Mayor of Biella
- In office 14 June 2019 – 12 June 2024
- Preceded by: Marco Cavicchioli
- Succeeded by: Marzio Olivero

Personal details
- Born: 25 August 1959 (age 67) Cossato, Province of Vercelli, Italy
- Party: Lega Nord
- Profession: real estate agent

= Claudio Corradino =

Italian politician (born 1959)

Claudio Corradino (born 25 August 1959) is an Italian politician.

Corradino is a member of the right-wing party Lega Nord and served as mayor of the town of Cossato from 2009 to 2019.

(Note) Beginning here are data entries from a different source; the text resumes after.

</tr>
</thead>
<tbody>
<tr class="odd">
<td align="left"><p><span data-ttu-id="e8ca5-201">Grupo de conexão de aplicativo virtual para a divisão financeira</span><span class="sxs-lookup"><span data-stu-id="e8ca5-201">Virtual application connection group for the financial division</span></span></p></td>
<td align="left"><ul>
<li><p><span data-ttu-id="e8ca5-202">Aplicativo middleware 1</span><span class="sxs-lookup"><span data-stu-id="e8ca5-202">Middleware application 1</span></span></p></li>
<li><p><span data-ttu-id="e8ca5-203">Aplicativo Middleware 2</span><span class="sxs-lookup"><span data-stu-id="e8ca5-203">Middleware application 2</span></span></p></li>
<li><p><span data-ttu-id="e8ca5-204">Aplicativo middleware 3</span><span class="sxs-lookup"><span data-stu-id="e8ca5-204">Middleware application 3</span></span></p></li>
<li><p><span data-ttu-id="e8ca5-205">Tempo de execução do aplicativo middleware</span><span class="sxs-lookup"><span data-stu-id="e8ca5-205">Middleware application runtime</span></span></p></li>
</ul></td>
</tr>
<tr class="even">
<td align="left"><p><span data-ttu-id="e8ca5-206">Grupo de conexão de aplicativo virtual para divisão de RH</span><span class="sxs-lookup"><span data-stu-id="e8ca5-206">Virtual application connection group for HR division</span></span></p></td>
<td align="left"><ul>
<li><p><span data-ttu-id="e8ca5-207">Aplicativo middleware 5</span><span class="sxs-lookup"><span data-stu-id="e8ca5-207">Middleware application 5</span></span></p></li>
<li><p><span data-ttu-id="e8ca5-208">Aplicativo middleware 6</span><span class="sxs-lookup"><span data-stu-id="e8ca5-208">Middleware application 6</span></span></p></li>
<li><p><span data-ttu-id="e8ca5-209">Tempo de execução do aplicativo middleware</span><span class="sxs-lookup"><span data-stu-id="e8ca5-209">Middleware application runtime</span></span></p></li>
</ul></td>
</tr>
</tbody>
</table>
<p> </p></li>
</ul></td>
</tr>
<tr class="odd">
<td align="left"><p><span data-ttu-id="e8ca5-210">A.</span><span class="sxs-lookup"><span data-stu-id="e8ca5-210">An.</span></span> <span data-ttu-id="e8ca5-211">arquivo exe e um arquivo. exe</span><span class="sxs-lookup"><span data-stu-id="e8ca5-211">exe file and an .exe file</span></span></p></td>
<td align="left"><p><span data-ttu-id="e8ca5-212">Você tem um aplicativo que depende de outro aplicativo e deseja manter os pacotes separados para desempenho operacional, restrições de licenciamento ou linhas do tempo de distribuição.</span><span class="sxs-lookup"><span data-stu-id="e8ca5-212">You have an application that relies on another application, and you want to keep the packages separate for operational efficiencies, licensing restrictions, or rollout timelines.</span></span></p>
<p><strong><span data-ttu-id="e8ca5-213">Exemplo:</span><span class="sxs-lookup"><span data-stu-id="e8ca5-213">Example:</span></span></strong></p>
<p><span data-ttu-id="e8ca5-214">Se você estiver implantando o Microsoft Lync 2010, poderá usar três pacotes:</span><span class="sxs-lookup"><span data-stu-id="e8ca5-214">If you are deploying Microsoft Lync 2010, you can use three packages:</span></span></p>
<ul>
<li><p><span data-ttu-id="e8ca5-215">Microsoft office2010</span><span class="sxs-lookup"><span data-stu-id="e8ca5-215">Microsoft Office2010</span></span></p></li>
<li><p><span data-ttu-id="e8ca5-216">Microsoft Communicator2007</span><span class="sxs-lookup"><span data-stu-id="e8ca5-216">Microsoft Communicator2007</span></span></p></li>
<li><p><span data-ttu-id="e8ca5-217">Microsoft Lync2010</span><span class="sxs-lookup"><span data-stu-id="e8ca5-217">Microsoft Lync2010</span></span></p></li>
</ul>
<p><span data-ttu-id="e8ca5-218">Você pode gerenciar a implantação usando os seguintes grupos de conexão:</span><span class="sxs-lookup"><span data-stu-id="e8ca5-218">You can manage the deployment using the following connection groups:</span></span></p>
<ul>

He ran for Mayor of Biella at the 2019 local elections and was elected at the second round on 9 June. He took office on 14 June 2019.

==Biography==
A real estate agent and IT technician by profession, he entered politics by joining the Lega Nord and running for the Senate of the Republic (Italy) in the 2008 general election, but was not elected. The following year, he ran for mayor of Cossato and was elected in a runoff election. He was re-elected in 2014.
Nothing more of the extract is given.